Happy Thanksgiving Mom & Dad. This is the first major holiday that you have been together in Heaven. I miss you so much. I have spent the past two years of Thanksgiving, Christmas & Easter with you, Mom, in the nursing facility. I wanted to spend every moment I could with you and to make special memories of the tender moments we still had together. For some reason the grief of missing you has begun to set in. I miss you both every day but for this holiday it has really set in the emotions of grief and gratitude.
The grief is all about me but the gratitude is all about you. 8 years ago we did not think you would be with us for Christmas that year. Yes, your children "ram rodded" you to the hospital ER to be checked out. That was when it was discovered that you were in AFib, had congestive heart failure, breast cancer, kidney disease and dementia. The doctors told us that usually patients do not live more than 5 years with all you had going on. Well, you showed them!

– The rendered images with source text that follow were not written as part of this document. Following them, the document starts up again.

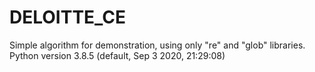 # DELOITTE_CE
Simple algorithm for demonstration, using only "re" and "glob" libraries. Python version 3.8.5 (default, Sep 3 2020, 21:29:08)

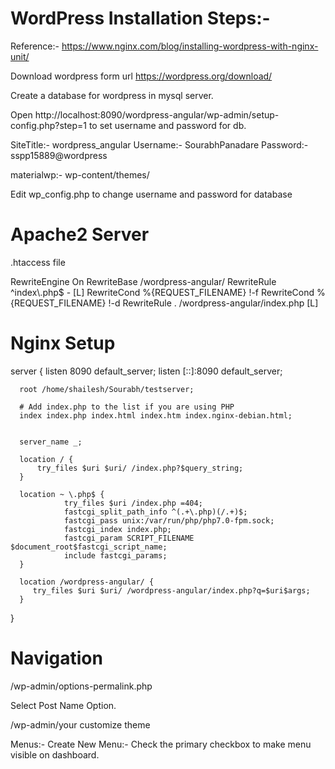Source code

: # WordPress Installation Steps:-

  Reference:- https://www.nginx.com/blog/installing-wordpress-with-nginx-unit/

  Download wordpress form url https://wordpress.org/download/

  Create a database for wordpress in mysql server.

  Open http://localhost:8090/wordpress-angular/wp-admin/setup-config.php?step=1 to set username and password for db.

  SiteTitle:- wordpress_angular 
  Username:- SourabhPanadare
  Password:- sspp15889@wordpress

  materialwp:- wp-content/themes/

  Edit wp_config.php to change username and password for database

# Apache2 Server

  .htaccess file

  <IfModule mod_rewrite.c>
	RewriteEngine On
	RewriteBase /wordpress-angular/
	RewriteRule ^index\.php$ - [L]
	RewriteCond %{REQUEST_FILENAME} !-f
	RewriteCond %{REQUEST_FILENAME} !-d
	RewriteRule . /wordpress-angular/index.php [L]
  </IfModule>

# Nginx Setup

  server {
      listen 8090 default_server;
      listen [::]:8090 default_server;

      root /home/shailesh/Sourabh/testserver;

      # Add index.php to the list if you are using PHP
      index index.php index.html index.htm index.nginx-debian.html;


      server_name _;

      location / {   
          try_files $uri $uri/ /index.php?$query_string;
      }
        
      location ~ \.php$ {
                try_files $uri /index.php =404;
                fastcgi_split_path_info ^(.+\.php)(/.+)$;
                fastcgi_pass unix:/var/run/php/php7.0-fpm.sock;
                fastcgi_index index.php;
                fastcgi_param SCRIPT_FILENAME $document_root$fastcgi_script_name;
                include fastcgi_params;
      }

      location /wordpress-angular/ {
         try_files $uri $uri/ /wordpress-angular/index.php?q=$uri$args;
      }

  }

# Navigation

/wp-admin/options-permalink.php

Select Post Name Option.

/wp-admin/your customize theme

Menus:- Create New Menu:- Check the primary checkbox to make menu visible on dashboard.



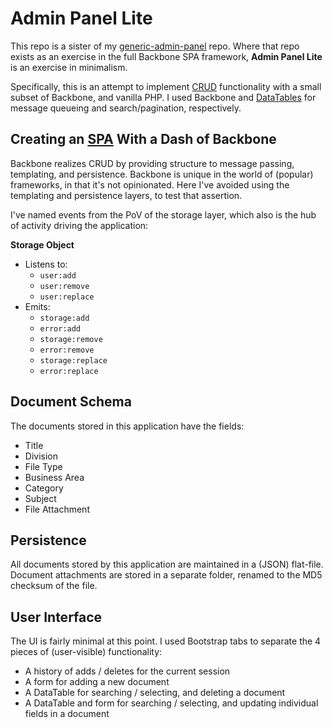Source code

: # Admin Panel Lite

This repo is a sister of my [generic-admin-panel](https://github.com/davemn/generic-admin-panel) repo.
Where that repo exists as an exercise in the full Backbone SPA framework, **Admin Panel Lite** is an exercise in minimalism.

Specifically, this is an attempt to implement [CRUD](https://en.wikipedia.org/wiki/Create,_read,_update_and_delete) functionality with a small subset of Backbone, and vanilla PHP.
I used Backbone and [DataTables](https://www.datatables.net/) for message queueing and search/pagination, respectively.

## Creating an [SPA](https://www.youtube.com/watch?v=F5v0oM5EuMA) With a Dash of Backbone

Backbone realizes CRUD by providing structure to message passing, templating, and persistence.
Backbone is unique in the world of (popular) frameworks, in that it's not opinionated.
Here I've avoided using the templating and persistence layers, to test that assertion.

I've named events from the PoV of the storage layer, which also is the hub of activity driving the application:

**Storage Object**

* Listens to:
  * `user:add`
  * `user:remove`
  * `user:replace`
* Emits:
  * `storage:add`
  * `error:add`
  * `storage:remove`
  * `error:remove`
  * `storage:replace`
  * `error:replace`
  
## Document Schema

The documents stored in this application have the fields:

* Title
* Division
* File Type
* Business Area
* Category
* Subject
* File Attachment
  
## Persistence

All documents stored by this application are maintained in a (JSON) flat-file.
Document attachments are stored in a separate folder, renamed to the MD5 checksum of the file.
  
## User Interface

The UI is fairly minimal at this point.
I used Bootstrap tabs to separate the 4 pieces of (user-visible) functionality:

* A history of adds / deletes for the current session
* A form for adding a new document
* A DataTable for searching / selecting, and deleting a document
* A DataTable and form for searching / selecting, and updating individual fields in a document

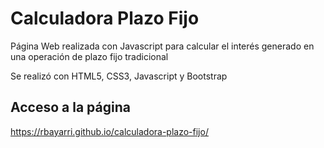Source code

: # Calculadora Plazo Fijo
Página Web realizada con Javascript para calcular el interés generado en una operación de plazo fijo tradicional

Se realizó con HTML5, CSS3, Javascript y Bootstrap

## Acceso a la página
<a href="https://rbayarri.github.io/calculadora-plazo-fijo/" target="_blank">https://rbayarri.github.io/calculadora-plazo-fijo/</a>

I am grateful, Mom and Dad, you gave me a place to heal and the chance to spend much more time with you and helping you. You helped me so much to be able to do that. It was a blessing to me to live on the farm, a blessing to get my own health back in some sort of control and a blessing to help you as your health failed with age. Dad, we expected Mom to leave us long before you would leave us. You showed us!

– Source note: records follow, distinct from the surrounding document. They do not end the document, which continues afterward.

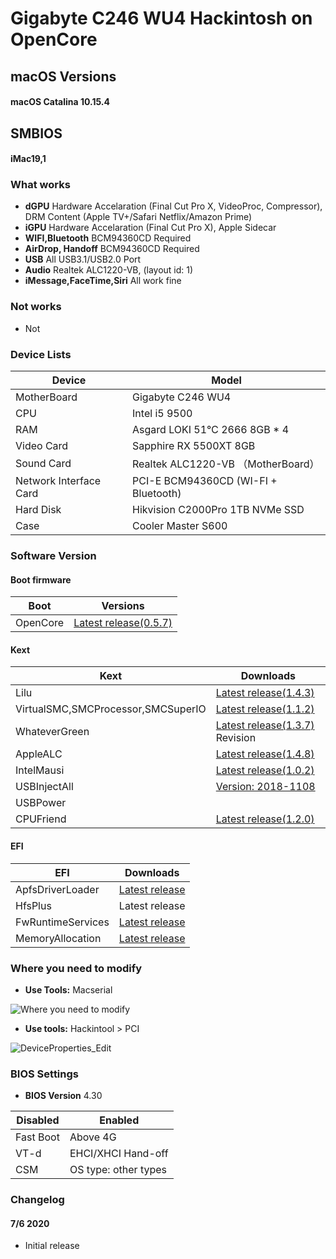 # Gigabyte C246 WU4 Hackintosh on OpenCore

## macOS Versions
#### macOS Catalina 10.15.4

## SMBIOS
#### iMac19,1

### What works
- **dGPU** Hardware Accelaration (Final Cut Pro X, VideoProc, Compressor), DRM Content (Apple TV+/Safari Netflix/Amazon Prime)
- **iGPU** Hardware Accelaration (Final Cut Pro X), Apple Sidecar
- **WIFI,Bluetooth** BCM94360CD Required
- **AirDrop, Handoff** BCM94360CD Required
- **USB** All USB3.1/USB2.0 Port
- **Audio** Realtek ALC1220-VB, (layout id: 1)
- **iMessage,FaceTime,Siri** All work fine

### Not works
- Not

### Device Lists
| Device | Model |
|----|----|
| MotherBoard | Gigabyte C246 WU4 |
| CPU | Intel i5 9500 |
| RAM | Asgard LOKI 51℃ 2666 8GB * 4 |
| Video Card | Sapphire RX 5500XT 8GB |
| Sound Card | Realtek ALC1220-VB （MotherBoard）|
| Network Interface Card | PCI-E BCM94360CD (WI-FI + Bluetooth) |
| Hard Disk | Hikvision C2000Pro 1TB NVMe SSD |
| Case | Cooler Master S600 |

### Software Version
#### Boot firmware
| Boot  | Versions |
|----|----|
| OpenCore | [Latest release(0.5.7)](https://github.com/acidanthera/OpenCorePkg) |

#### Kext
| Kext | Downloads |
|----|----|
| Lilu | [Latest release(1.4.3)](https://github.com/acidanthera/Lilu) |
| VirtualSMC,SMCProcessor,SMCSuperIO| [Latest release(1.1.2)](https://github.com/acidanthera/VirtualSMC) |
| WhateverGreen | [Latest release(1.3.7)](https://github.com/bugprogrammer/WhateverGreen) Revision |
| AppleALC | [Latest release(1.4.8)](https://github.com/acidanthera/AppleALC) |
| IntelMausi | [Latest release(1.0.2)](https://github.com/acidanthera/IntelMausi) |
| USBInjectAll | [Version: 2018-1108](https://bitbucket.org/RehabMan/os-x-usb-inject-all/downloads/?tab=downloads) |
| USBPower | |
| CPUFriend | [Latest release(1.2.0)](https://github.com/acidanthera/CPUFriend) |

#### EFI
| EFI | Downloads |
|----|----|
| ApfsDriverLoader | [Latest release](https://github.com/acidanthera/AppleSupportPkg) |
| HfsPlus | Latest release |
| FwRuntimeServices | [Latest release](https://github.com/acidanthera/AppleSupportPkg) |
| MemoryAllocation | [Latest release](https://github.com/williambj1/OpenCore-Factory/releases/tag/OpenCore-UEFI-Drivers) |


### Where you need to modify

- **Use Tools:** Macserial

![Where you need to modify](https://github.com/SeonMe/ASRock-Hackintosh-OC/raw/master/Images/config_edit.png)

- **Use tools:** Hackintool > PCI

![DeviceProperties_Edit](https://github.com/SeonMe/ASRock-Hackintosh-OC/raw/master/Images/DeviceProperties_Edit.png)

### BIOS Settings
- **BIOS Version** 4.30

| Disabled | Enabled |
|----|----|
| Fast Boot | Above 4G |
| VT-d | EHCI/XHCI Hand-off |
| CSM | OS type: other types |
### Changelog

#### 7/6 2020
* Initial release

I am grateful for the past 18 years of living on the family farm and being able to spend so much time with both of you. I am grateful for your trust in me to care for you, help with all your medical, financial, business, and trust needs. I am grateful, Dad, for all I learned from you - the time I spent with you helping build fence, chase cattle, catch and tag baby calves, hook up farm equipment to the tractors, work on equipment, drive a tractor however shaky and jerky I was at it, cutting wood, and building an addition onto the north house. I am grateful, Mom, for all the time we spent together sewing & quilting, going to town weather it be Selden, Colby, Denver or Wichita, allowing me to be with you and your sisters and to get to know each of you as women from the perspective of an adult woman myself rather than that of a child. I am grateful to have been able to travel with you. Mom & Dad traveled differently and I am grateful to have been able to travel with each of you separately and the adventure of traveling with you both together. When I travel now I remember with a chuckle the 30 minute 'quick' potty stops, hour long 'quick' McDonalds breakfast spent people watching, and the constant monolog about each field and crop we drove by along our route.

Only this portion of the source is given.